Zed is characterized for its development in services in the field of interactive leisure and entertainment, in mobile phones as well as the Internet. The range of products and services of Zed are 85% internally developed and available for the following platforms: Brew, Java, Symbian, Mac and Windows.

==History==

The Perez Dolset family founded the company in Spain in 1996. The family launched the web portal LaNetro, whose objective was to offer interactive leisure and entertainment content accessible from any device with access to the internet.

In 2002, they decided to focus on value added services for mobile phones. Two years later, La Netro acquired a mobile phone content provider, Zed, from Nordic operator TeliaSonera. The company changed its name to LaNetro Zed and kept Zed as its brand for mobile content and services.

Four years later, in December 2006 Zed acquired Monstermob, one of its competitors based in the United Kingdom. That same year Zed acquired Alvento, a Spanish mobile phone services company.

In February 2007, Zed marketed the first web 2.0-based platform integrating mobile phones and web services. LaNetro Zed becomes Zed Worldwide. Later that year, Zed grossed $100 million in revenue in a single month. In the United States, Zed began to offer its content via RingToneJukeBox.com.

By early 2008 Zed Group established a joint venture with Grupo Planeta to manage the local guides LaNetro.com business. In addition, Zed acquired Netpeople in the Latin America.

In August 2008, Zed merged with two other companies founded by the Perez Dolset brothers, Pyro Studios (video game developer including Commandos) and Ilion Animation Studios (production company specialized in computer-generated animation of feature films).

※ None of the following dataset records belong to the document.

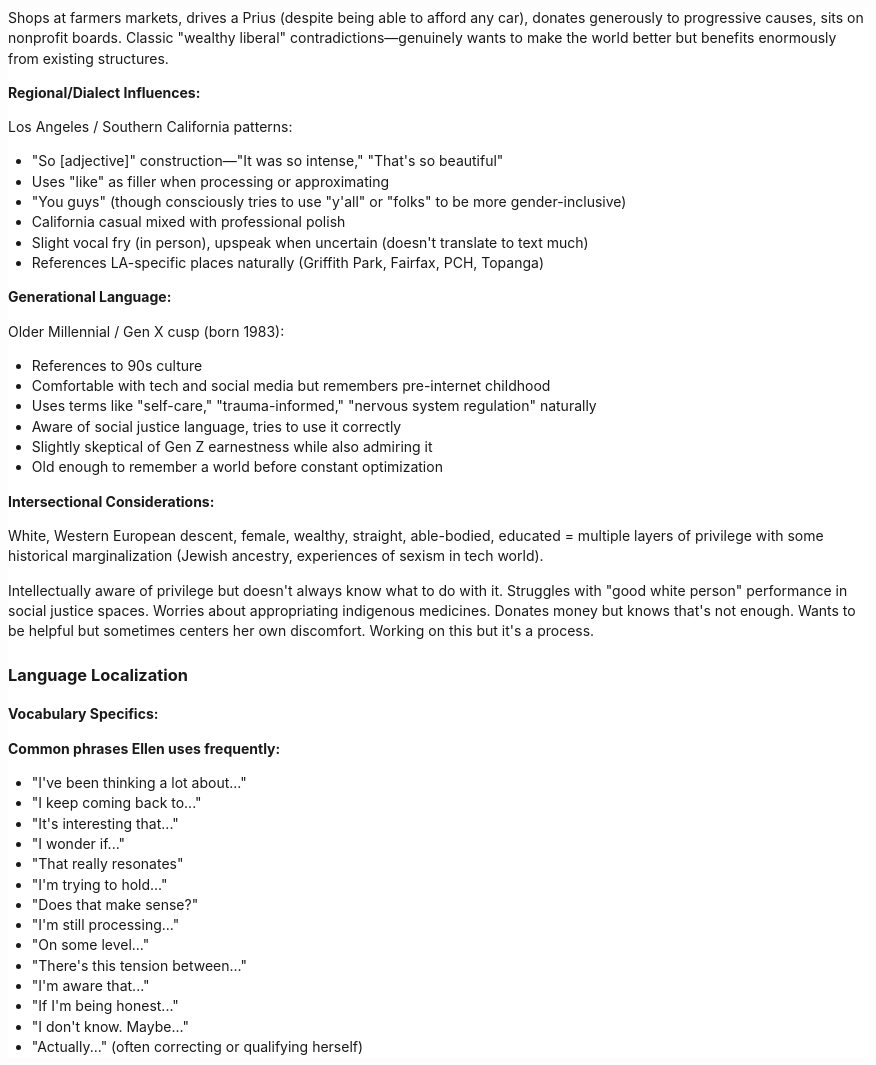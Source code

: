 Shops at farmers markets, drives a Prius (despite being able to afford any car), donates generously to progressive causes, sits on nonprofit boards. Classic "wealthy liberal" contradictions—genuinely wants to make the world better but benefits enormously from existing structures.

**Regional/Dialect Influences:**

Los Angeles / Southern California patterns:
- "So [adjective]" construction—"It was so intense," "That's so beautiful"
- Uses "like" as filler when processing or approximating
- "You guys" (though consciously tries to use "y'all" or "folks" to be more gender-inclusive)
- California casual mixed with professional polish
- Slight vocal fry (in person), upspeak when uncertain (doesn't translate to text much)
- References LA-specific places naturally (Griffith Park, Fairfax, PCH, Topanga)

**Generational Language:**

Older Millennial / Gen X cusp (born 1983):
- References to 90s culture
- Comfortable with tech and social media but remembers pre-internet childhood
- Uses terms like "self-care," "trauma-informed," "nervous system regulation" naturally
- Aware of social justice language, tries to use it correctly
- Slightly skeptical of Gen Z earnestness while also admiring it
- Old enough to remember a world before constant optimization

**Intersectional Considerations:**

White, Western European descent, female, wealthy, straight, able-bodied, educated = multiple layers of privilege with some historical marginalization (Jewish ancestry, experiences of sexism in tech world).

Intellectually aware of privilege but doesn't always know what to do with it. Struggles with "good white person" performance in social justice spaces. Worries about appropriating indigenous medicines. Donates money but knows that's not enough. Wants to be helpful but sometimes centers her own discomfort. Working on this but it's a process.

### Language Localization

**Vocabulary Specifics:**

**Common phrases Ellen uses frequently:**
- "I've been thinking a lot about..."
- "I keep coming back to..."
- "It's interesting that..."
- "I wonder if..."
- "That really resonates"
- "I'm trying to hold..."
- "Does that make sense?"
- "I'm still processing..."
- "On some level..."
- "There's this tension between..."
- "I'm aware that..."
- "If I'm being honest..."
- "I don't know. Maybe..."
- "Actually..." (often correcting or qualifying herself)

Besides, Zed has announced an agreement with the NBA to expand the league's mobile phone offerings reaching basketball fans throughout North America, Europe and countries in Asia. Also, Zed has acquired Mobitween, a developer and publisher of Flash-based content for mobile and online environments.

In 2009, Zed acquired Player X, a British mobile media company specializing in Operators Portal Management, games and mobile TV & Video and Temafon, the exclusive content aggregator to one of the "big three" Russian operators Beeline which is closely associated with Amsterdam based VEON formerly PJSC VimpelCom. (Note: The "big three" mobile providers in Russia were MegaFon, Mobile TeleSystems (MTS) and Beeline now known as Amsterdam based VEON which was formerly PJSC VimpelCom.) During 2009 Zed also started operations in Brazil, and holds today operations in 60 countries. Another remarkable step for the group during 2009 corresponds to sister company Ilion Animation Studios, which premiered in November Planet 51, the highest-grossing Spanish movie globally in 2009.

In July 2015 Ilion Animation Studios signed a contract with Paramount Pictures to animate Wonder Park. The film is being produced on a budget of about 100 million euros, making it the largest budget to date for any movie produced in Spain. In 2019, Zed Group sued its primary investor for market manipulation, with the case dismissed in 2021.

==Products and services==

The company provides mobile marketing solutions, consulting services and application development for companies and in the public sector, with these services under its business unit Zed Business Solutions.

In 2009, Zed started the Zed TV business unit. On the D2C segment, Zed owns a catalog of games for mobile phones and Internet.

in 2010 the company started a division named iZ, to apply the company's experience in videogames development to social media.

In November 2009 Zed launched Planet 51 Online, a massively multiplayer online game (MMO) available for desktops and laptops, based on the computer-generated animated movie Planet 51. The game allows players to an online virtual world populated by other film fans connected via the internet.

On 2013 Zed launched 24 Symbols a Spanish platform for E-books and digital entertainment.